“E A MINHA VIDA FOI ASSIM: FEBEM, TIRO E PRISÃO”
Continuidades e rupturas em trajetórias de vida de meninas e mulheres punidas pelo Estado
Este trabalho investiga as continuidades e rupturas acerca do processo de sujeição criminal de meninas e mulheres punidas pelo Estado a partir de suas trajetórias de vida. A pesquisa buscou articular a perspectiva de gênero ao processo de sujeição criminal, tal como formulado por Misse (2010), de forma a compreender as possibilidades e limitações do conceito quando analisado à luz da participação feminina nas dinâmicas criminais e das vivências em unidades punitivas. Por meio de trajetórias de meninas que cumpriram medidas socioeducativa de internação, mulheres que passaram pelos sistemas socioeducativo e prisional e mulheres que passaram exclusivamente pelo sistema prisional, buscou-se problematizar a conformação de continuidades e rupturas em carreiras criminais. De modo a articular distintas categorias e áreas do conhecimento, a pesquisa concentra seu embasamento teórico em estudos que discorreram sobre como o gênero estrutura a punição, dinâmicas criminais em São Paulo, mecanismos de controle e punição sobre corpos femininos e o processo de estigmatização vivido pelas egressas desses sistemas. Para tanto, foram realizadas 39 entrevistas, sendo 16 delas com meninas do sistema socioeducativo e 13 com mulheres egressas do sistema prisional de São Paulo. Entre os principais resultados, pode-se observar as atividades criminais se estabelecem para uma parcela de meninas e mulheres como um mecanismo que lhes permite sair da invisibilidade, tornando-as sujeitas visíveis. Observou-se, em meninas e mulheres, que a maior parte possui experiência no tráfico de drogas e enxerga nele possibilidades de ganhos financeiros e conquistas pessoais -- sem que isso as relacione diretamente ao crime. Essa parcela é representada pelas sujeitas ambiciosas, que vem na possibilidade de crescimento, autonomia e lucro o maior atrativo. Por fim, a última dimensão percebida foi a de sujeitas envolvidíssimas, o grupo de mulheres que relata sentir maior poder quanto mais se envolve nas atividades.
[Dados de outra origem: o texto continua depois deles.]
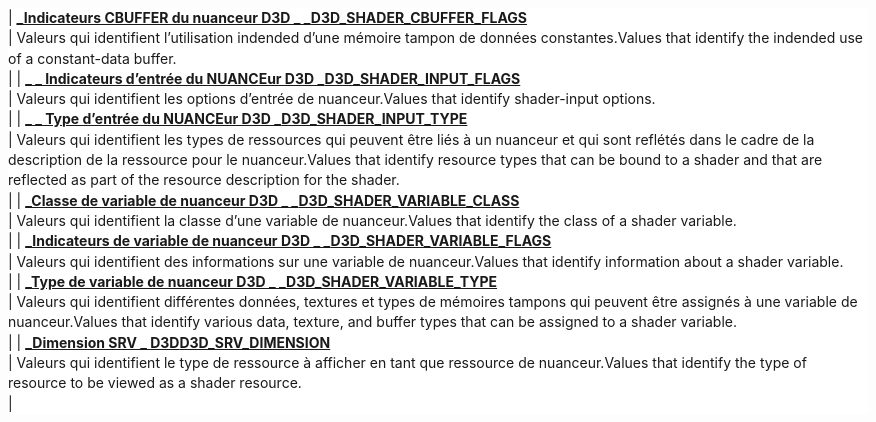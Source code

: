 | [<span data-ttu-id="2316b-131">**\_Indicateurs CBUFFER du nuanceur D3D \_ \_**</span><span class="sxs-lookup"><span data-stu-id="2316b-131">**D3D\_SHADER\_CBUFFER\_FLAGS**</span></span>](/windows/desktop/api/D3DCommon/ne-d3dcommon-d3d_shader_cbuffer_flags)<br/>                 | <span data-ttu-id="2316b-132">Valeurs qui identifient l’utilisation indended d’une mémoire tampon de données constantes.</span><span class="sxs-lookup"><span data-stu-id="2316b-132">Values that identify the indended use of a constant-data buffer.</span></span><br/>                                                                                                                                                                                                                                                                |
| [<span data-ttu-id="2316b-133">**\_ \_ Indicateurs d’entrée du NUANCEur D3D \_**</span><span class="sxs-lookup"><span data-stu-id="2316b-133">**D3D\_SHADER\_INPUT\_FLAGS**</span></span>](/windows/desktop/api/D3DCommon/ne-d3dcommon-d3d_shader_input_flags)<br/>                     | <span data-ttu-id="2316b-134">Valeurs qui identifient les options d’entrée de nuanceur.</span><span class="sxs-lookup"><span data-stu-id="2316b-134">Values that identify shader-input options.</span></span><br/>                                                                                                                                                                                                                                                                                      |
| [<span data-ttu-id="2316b-135">**\_ \_ Type d’entrée du NUANCEur D3D \_**</span><span class="sxs-lookup"><span data-stu-id="2316b-135">**D3D\_SHADER\_INPUT\_TYPE**</span></span>](/windows/desktop/api/D3DCommon/ne-d3dcommon-d3d_shader_input_type)<br/>                       | <span data-ttu-id="2316b-136">Valeurs qui identifient les types de ressources qui peuvent être liés à un nuanceur et qui sont reflétés dans le cadre de la description de la ressource pour le nuanceur.</span><span class="sxs-lookup"><span data-stu-id="2316b-136">Values that identify resource types that can be bound to a shader and that are reflected as part of the resource description for the shader.</span></span><br/>                                                                                                                                                                                    |
| [<span data-ttu-id="2316b-137">**\_Classe de variable de nuanceur D3D \_ \_**</span><span class="sxs-lookup"><span data-stu-id="2316b-137">**D3D\_SHADER\_VARIABLE\_CLASS**</span></span>](/windows/desktop/api/D3DCommon/ne-d3dcommon-d3d_shader_variable_class)<br/>               | <span data-ttu-id="2316b-138">Valeurs qui identifient la classe d’une variable de nuanceur.</span><span class="sxs-lookup"><span data-stu-id="2316b-138">Values that identify the class of a shader variable.</span></span><br/>                                                                                                                                                                                                                                                                            |
| [<span data-ttu-id="2316b-139">**\_Indicateurs de variable de nuanceur D3D \_ \_**</span><span class="sxs-lookup"><span data-stu-id="2316b-139">**D3D\_SHADER\_VARIABLE\_FLAGS**</span></span>](/windows/desktop/api/D3DCommon/ne-d3dcommon-d3d_shader_variable_flags)<br/>               | <span data-ttu-id="2316b-140">Valeurs qui identifient des informations sur une variable de nuanceur.</span><span class="sxs-lookup"><span data-stu-id="2316b-140">Values that identify information about a shader variable.</span></span><br/>                                                                                                                                                                                                                                                                       |
| [<span data-ttu-id="2316b-141">**\_Type de variable de nuanceur D3D \_ \_**</span><span class="sxs-lookup"><span data-stu-id="2316b-141">**D3D\_SHADER\_VARIABLE\_TYPE**</span></span>](/windows/desktop/api/D3DCommon/ne-d3dcommon-d3d_shader_variable_type)<br/>                 | <span data-ttu-id="2316b-142">Valeurs qui identifient différentes données, textures et types de mémoires tampons qui peuvent être assignés à une variable de nuanceur.</span><span class="sxs-lookup"><span data-stu-id="2316b-142">Values that identify various data, texture, and buffer types that can be assigned to a shader variable.</span></span><br/>                                                                                                                                                                                                                         |
| [<span data-ttu-id="2316b-143">**\_Dimension SRV \_ D3D**</span><span class="sxs-lookup"><span data-stu-id="2316b-143">**D3D\_SRV\_DIMENSION**</span></span>](/windows/desktop/api/D3DCommon/ne-d3dcommon-d3d_srv_dimension)<br/>                                | <span data-ttu-id="2316b-144">Valeurs qui identifient le type de ressource à afficher en tant que ressource de nuanceur.</span><span class="sxs-lookup"><span data-stu-id="2316b-144">Values that identify the type of resource to be viewed as a shader resource.</span></span><br/>                                                                                                                                                                                                                                                    |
O trabalho identificou nas trajetórias pontos de inflexão, ou seja, momentos ou marcos que interrompem o ciclo de entradas e saídas de unidades, como violência exacerbada, maternidade, rearranjo de vínculos dentro e fora da prisão e a conexão com a religiosidade. Por fim, tentou-se construir uma categoria de sujeição mais apropriada às mulheres para que se possa compreender como se conformam as carreiras criminais femininas.